The research clearly indicates that entrepreneurs under the age of 25 tend to have relatively low performance. When comparing this on a graph, it shows that upon reaching 25, performance gradually approaches success, stabilizing between the ages of 25 and 35, and peaking again at ages 35 and 46, before stabilizing again after the age of 60.

Why is this the case?

First and foremost, you must believe in the value of age. Although many people say that getting older is not beneficial, believe me, people are like ginger; the older they get, the spicier they become, thanks to the skills and knowledge accumulated over a lifetime, including education and work experience. In economic terms, this is referred to as human capital, which is a crucial resource that serves as a compass for discovering new business opportunities and maximizing existing resources.

          The next significant obstacle hindering the success of younger generations is limited financial stability and insufficient experience. Studies have shown that the more experience entrepreneurs have in their field, the closer they are to achieving success compared to those with less experience. Additionally, life experiences, including lessons learned from family responsibilities and financial discipline from paying off a house or car, provide the resilience needed to start a business cautiously and face challenges without fear.

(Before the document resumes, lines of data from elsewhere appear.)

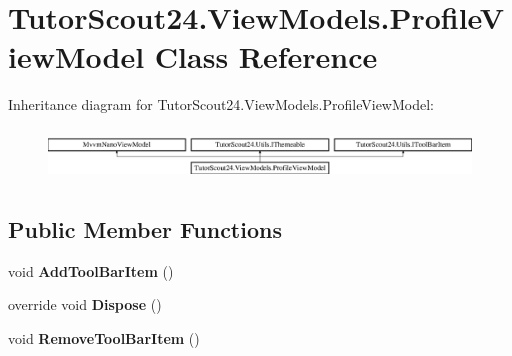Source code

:\hypertarget{class_tutor_scout24_1_1_view_models_1_1_profile_view_model}{}\section{Tutor\+Scout24.\+View\+Models.\+Profile\+View\+Model Class Reference}
\label{class_tutor_scout24_1_1_view_models_1_1_profile_view_model}
Inheritance diagram for Tutor\+Scout24.\+View\+Models.\+Profile\+View\+Model\+:\begin{figure}[H]
\begin{center}
\leavevmode
\includegraphics[height=1.372549cm]{class_tutor_scout24_1_1_view_models_1_1_profile_view_model}
\end{center}
\end{figure}
\subsection*{Public Member Functions}
\begin{DoxyCompactItemize}
\item 
\mbox{\label{class_tutor_scout24_1_1_view_models_1_1_profile_view_model_aa6d7a6497ea2ede04db77655f5317d27}} 
void {\bfseries Add\+Tool\+Bar\+Item} ()
\item 
\mbox{\label{class_tutor_scout24_1_1_view_models_1_1_profile_view_model_a51bf3039490d546cf6511a4e45ab3a44}} 
override void {\bfseries Dispose} ()
\item 
\mbox{\label{class_tutor_scout24_1_1_view_models_1_1_profile_view_model_a7b8951a58c863c2005de3b2952036fe0}} 
void {\bfseries Remove\+Tool\+Bar\+Item} ()
\end{DoxyCompactItemize}
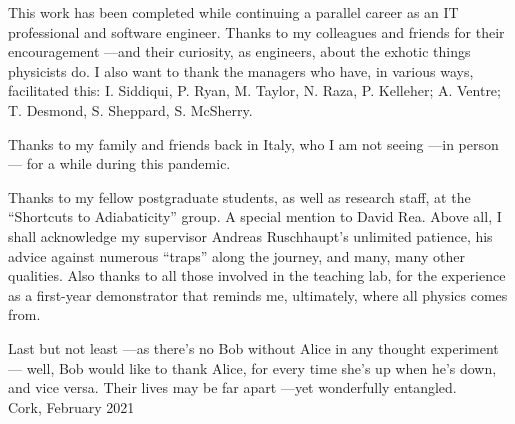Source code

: {
  This work has been completed while continuing a parallel career
  as an IT professional and software engineer.
  Thanks to my
  colleagues and friends for their encouragement
  ---and their curiosity,
  as engineers,
  about the exhotic things physicists do.
  I also want to thank the managers
  who have, in various ways, facilitated this:
  I. Siddiqui, P. Ryan, M. Taylor, N. Raza, P. Kelleher;
  A. Ventre;
  T. Desmond, S. Sheppard, S. McSherry.
  
  Thanks to my family and friends back in Italy,
  who I am not seeing ---in person--- for a while during this pandemic.

  Thanks to my fellow postgraduate students,
  as well as research staff,
  at the ``Shortcuts to Adiabaticity'' group.
  A special mention to David Rea.
  Above all, I shall acknowledge my supervisor Andreas Ruschhaupt's unlimited patience,
  his advice against numerous ``traps'' along the journey, and many, many other qualities.
  Also thanks to all those involved in the teaching lab, for the experience as a
  first-year demonstrator that reminds me, ultimately, where all physics comes from.

  Last but not least ---as there's no Bob without Alice in any thought ex\-per\-i\-ment---
  well, Bob would like to thank Alice,
  for every time she’s up when he’s down, and vice versa.
  Their lives may be far apart ---yet
  wonderfully entangled.
  \\

  Cork, February 2021
}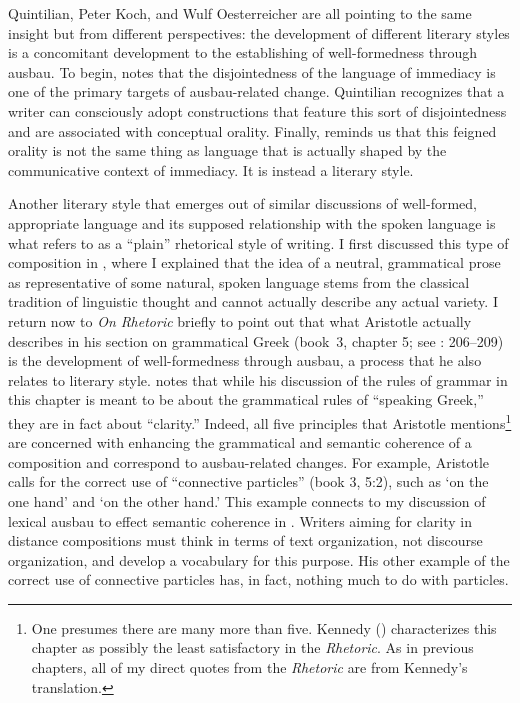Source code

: Quintilian, Peter Koch, and Wulf Oesterreicher are all pointing to the same insight but from different perspectives: the development of different literary styles is a concomitant development to the establishing of well-formedness through ausbau. To begin, \citet{KochOesterreicher1994} notes that the disjointedness of the language of immediacy is one of the primary targets of ausbau-related change. Quintilian recognizes that a writer can consciously adopt constructions that feature this sort of disjointedness and are associated with conceptual orality. Finally, \citet{Oesterreicher1997} reminds us that this feigned orality is not the same thing as language that is actually shaped by the communicative context of immediacy. It is instead a literary style.

Another literary style that emerges out of similar discussions of well-formed, appropriate language and its supposed relationship with the spoken language is what \citet[204--205]{Oesterreicher1997} refers to as a “plain” rhetorical style of writing. I first discussed this type of composition in , where I explained that the idea of a neutral, grammatical prose as representative of some natural, spoken language stems from the classical tradition of linguistic thought and cannot actually describe any actual variety. I return now to \textit{On Rhetoric} briefly to point out that what Aristotle actually describes in his section on grammatical Greek (book~3, chapter 5; see \citealt{Kennedy2007}: 206--209) is the development of well-formedness through ausbau, a process that he also relates to literary style. \citet[206]{Kennedy2007} notes that while his discussion of the rules of grammar in this chapter is meant to be about the grammatical rules of “speaking Greek,” they are in fact about “clarity.” Indeed, all five principles that Aristotle mentions\footnote{{One presumes there are many more than five. Kennedy (\citealt[207, fn. 58]{Aristotle2007}) characterizes this chapter as possibly the least satisfactory in the} {\textit{Rhetoric}}{. As in previous chapters, all of my direct quotes from the} {\textit{Rhetoric}} {are from Kennedy’s translation.} } are concerned with enhancing the grammatical and semantic coherence of a composition and correspond to ausbau-related changes. For example, Aristotle calls for the correct use of “connective particles” (book 3, 5:2), such as ‘on the one hand’ and ‘on the other hand.’ This example connects to my discussion of lexical ausbau to effect semantic coherence in . Writers aiming for clarity in distance compositions must think in terms of text organization, not discourse organization, and develop a vocabulary for this purpose. His other example of the correct use of connective particles has, in fact, nothing much to do with particles.

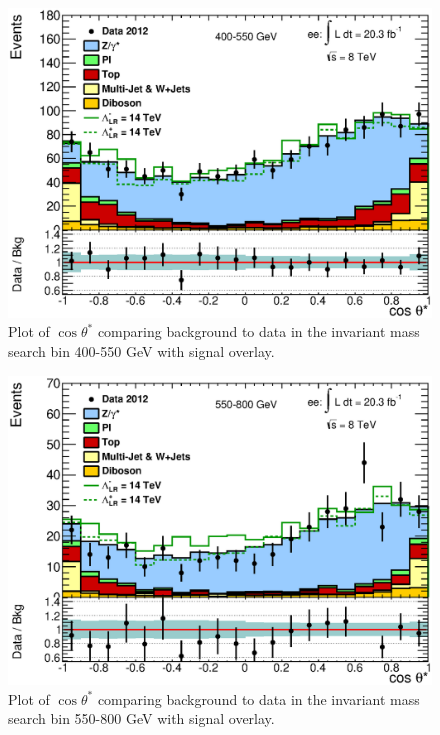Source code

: 





	\begin{figure}[ht]
		\centering
			\includegraphics[width=0.9\linewidth]{images/CosThetaStar_bin_1.eps}
		\caption{Plot of $\cos{\theta^{*}}$ comparing background to data in the invariant mass search bin 400-550 GeV with signal overlay.}
		\label{fig:cosTS_1}
	\end{figure}

	\begin{figure}[ht]
		\centering
			\includegraphics[width=0.9\linewidth]{images/CosThetaStar_bin_2.eps}
		\caption{Plot of $\cos{\theta^{*}}$ comparing background to data in the invariant mass search bin 550-800 GeV with signal overlay.}
		\label{fig:cosTS_2}
	\end{figure}


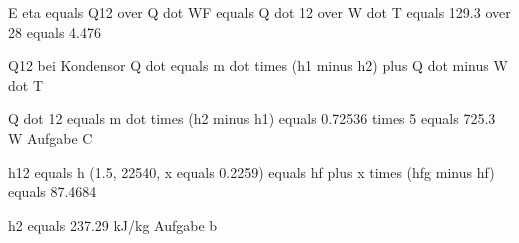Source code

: E eta equals Q12 over Q dot WF equals Q dot 12 over W dot T equals 129.3 over 28 equals 4.476

Q12 bei Kondensor
Q dot equals m dot times (h1 minus h2) plus Q dot minus W dot T

Q dot 12 equals m dot times (h2 minus h1) equals 0.72536 times 5 equals 725.3 W Aufgabe C

h12 equals h (1.5, 22540, x equals 0.2259) equals hf plus x times (hfg minus hf) equals 87.4684

h2 equals 237.29 kJ/kg Aufgabe b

It is also essential to remember the saying “Slow and steady wins the race.” It’s not wrong to think about starting a business early, but once you do, ask yourself where the end goal of this business lies—success or something else? While scientists or engineers need solid theories and hands-on experience to excel, many young entrepreneurs often have the opposite mindset, believing that they must start a business quickly, and the sooner, the better. While it’s true that you might see idols like Steve Jobs starting a business at 21, if you study his biography, you’ll find that he reached the peak of his career when he launched the iPhone at the age of 52.

          Finally, another significant strength is that work experience gives you a broader network of connections than younger individuals. Therefore, take advantage of the connections you have built over the years to create support and gain a competitive edge.